* **TASK INSTRUCTIONS**
Search the entries for the word "view". Copy each line in which it is found.

* **INFORMATION GIVEN**
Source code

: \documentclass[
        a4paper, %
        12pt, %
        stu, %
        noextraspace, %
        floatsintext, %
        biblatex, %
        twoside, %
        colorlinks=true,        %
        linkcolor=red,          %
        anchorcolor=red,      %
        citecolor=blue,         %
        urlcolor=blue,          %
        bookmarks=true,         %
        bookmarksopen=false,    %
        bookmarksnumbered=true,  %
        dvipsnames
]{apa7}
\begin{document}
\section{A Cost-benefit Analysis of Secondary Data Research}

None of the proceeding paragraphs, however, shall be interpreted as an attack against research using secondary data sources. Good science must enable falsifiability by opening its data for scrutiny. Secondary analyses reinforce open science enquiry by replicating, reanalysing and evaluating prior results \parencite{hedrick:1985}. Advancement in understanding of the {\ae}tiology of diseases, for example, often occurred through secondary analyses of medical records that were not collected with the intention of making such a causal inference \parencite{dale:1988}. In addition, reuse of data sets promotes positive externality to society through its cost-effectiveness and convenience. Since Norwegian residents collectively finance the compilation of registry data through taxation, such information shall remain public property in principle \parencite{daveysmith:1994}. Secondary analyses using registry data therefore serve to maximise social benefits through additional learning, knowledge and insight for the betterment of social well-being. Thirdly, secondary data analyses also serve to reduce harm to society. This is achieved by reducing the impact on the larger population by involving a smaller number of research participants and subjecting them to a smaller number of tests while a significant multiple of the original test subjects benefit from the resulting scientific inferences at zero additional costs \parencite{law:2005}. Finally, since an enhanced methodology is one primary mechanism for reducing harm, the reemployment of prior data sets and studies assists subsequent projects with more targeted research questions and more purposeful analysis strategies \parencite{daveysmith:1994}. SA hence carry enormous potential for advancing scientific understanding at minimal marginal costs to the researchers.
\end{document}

==

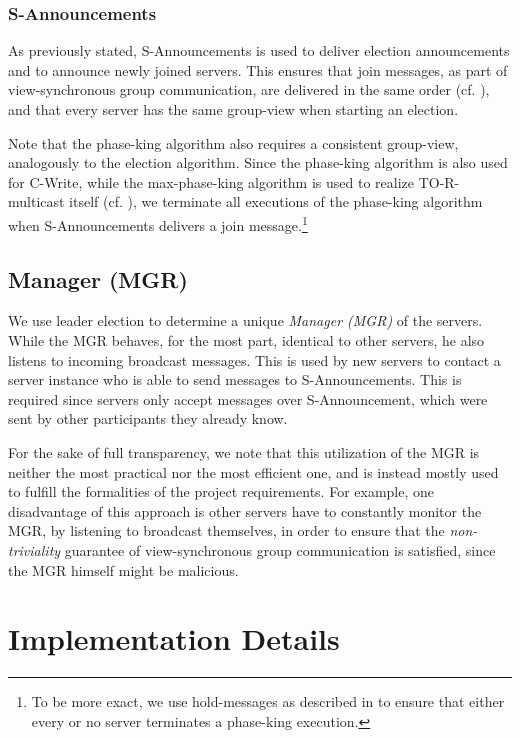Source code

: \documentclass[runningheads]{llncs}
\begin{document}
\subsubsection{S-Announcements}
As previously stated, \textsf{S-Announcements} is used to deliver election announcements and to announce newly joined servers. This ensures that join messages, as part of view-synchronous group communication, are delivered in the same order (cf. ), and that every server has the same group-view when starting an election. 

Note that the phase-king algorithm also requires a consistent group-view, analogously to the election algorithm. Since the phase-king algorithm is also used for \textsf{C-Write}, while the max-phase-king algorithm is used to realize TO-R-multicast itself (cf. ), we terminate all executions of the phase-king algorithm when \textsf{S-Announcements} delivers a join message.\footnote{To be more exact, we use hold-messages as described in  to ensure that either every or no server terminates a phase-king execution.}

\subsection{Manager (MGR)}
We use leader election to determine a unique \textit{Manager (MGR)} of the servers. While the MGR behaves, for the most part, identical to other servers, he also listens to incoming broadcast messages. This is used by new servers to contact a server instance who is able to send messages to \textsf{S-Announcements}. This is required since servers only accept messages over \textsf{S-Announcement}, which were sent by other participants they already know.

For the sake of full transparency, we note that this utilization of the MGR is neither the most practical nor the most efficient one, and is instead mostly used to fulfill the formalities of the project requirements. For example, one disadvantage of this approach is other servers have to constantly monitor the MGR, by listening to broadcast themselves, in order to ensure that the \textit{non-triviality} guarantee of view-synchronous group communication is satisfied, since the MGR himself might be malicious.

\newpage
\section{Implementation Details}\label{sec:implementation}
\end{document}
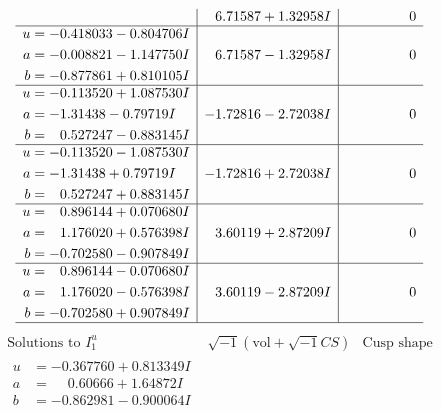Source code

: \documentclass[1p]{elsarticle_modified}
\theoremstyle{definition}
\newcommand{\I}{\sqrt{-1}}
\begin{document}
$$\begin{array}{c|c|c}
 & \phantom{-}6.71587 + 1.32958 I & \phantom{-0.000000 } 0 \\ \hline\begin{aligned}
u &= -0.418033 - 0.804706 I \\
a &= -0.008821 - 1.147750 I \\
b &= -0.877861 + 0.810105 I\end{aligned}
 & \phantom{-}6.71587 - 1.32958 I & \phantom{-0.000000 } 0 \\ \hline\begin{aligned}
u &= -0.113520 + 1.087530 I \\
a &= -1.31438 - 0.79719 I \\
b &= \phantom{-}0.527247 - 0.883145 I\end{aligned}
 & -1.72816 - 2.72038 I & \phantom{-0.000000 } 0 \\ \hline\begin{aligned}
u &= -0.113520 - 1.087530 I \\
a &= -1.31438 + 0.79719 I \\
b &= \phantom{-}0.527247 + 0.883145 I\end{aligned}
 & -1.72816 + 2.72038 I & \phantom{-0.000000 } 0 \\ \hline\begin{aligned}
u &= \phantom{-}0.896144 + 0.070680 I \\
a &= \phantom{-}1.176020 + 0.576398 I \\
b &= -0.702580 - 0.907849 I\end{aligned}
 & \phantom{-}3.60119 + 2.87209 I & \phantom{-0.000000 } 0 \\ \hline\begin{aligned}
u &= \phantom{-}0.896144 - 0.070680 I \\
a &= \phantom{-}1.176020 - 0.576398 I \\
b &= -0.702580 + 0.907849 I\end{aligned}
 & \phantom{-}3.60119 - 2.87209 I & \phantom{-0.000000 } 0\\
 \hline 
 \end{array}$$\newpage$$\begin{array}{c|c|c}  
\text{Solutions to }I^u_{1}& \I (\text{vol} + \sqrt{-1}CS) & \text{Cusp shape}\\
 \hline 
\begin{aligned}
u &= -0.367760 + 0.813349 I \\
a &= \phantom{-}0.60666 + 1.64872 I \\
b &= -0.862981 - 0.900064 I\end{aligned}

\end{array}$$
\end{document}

* **THE COMPLETED TASK**
As previously stated, \textsf{S-Announcements} is used to deliver election announcements and to announce newly joined servers. This ensures that join messages, as part of view-synchronous group communication, are delivered in the same order (cf. ), and that every server has the same group-view when starting an election. 
Note that the phase-king algorithm also requires a consistent group-view, analogously to the election algorithm. Since the phase-king algorithm is also used for \textsf{C-Write}, while the max-phase-king algorithm is used to realize TO-R-multicast itself (cf. ), we terminate all executions of the phase-king algorithm when \textsf{S-Announcements} delivers a join message.\footnote{To be more exact, we use hold-messages as described in  to ensure that either every or no server terminates a phase-king execution.}
For the sake of full transparency, we note that this utilization of the MGR is neither the most practical nor the most efficient one, and is instead mostly used to fulfill the formalities of the project requirements. For example, one disadvantage of this approach is other servers have to constantly monitor the MGR, by listening to broadcast themselves, in order to ensure that the \textit{non-triviality} guarantee of view-synchronous group communication is satisfied, since the MGR himself might be malicious.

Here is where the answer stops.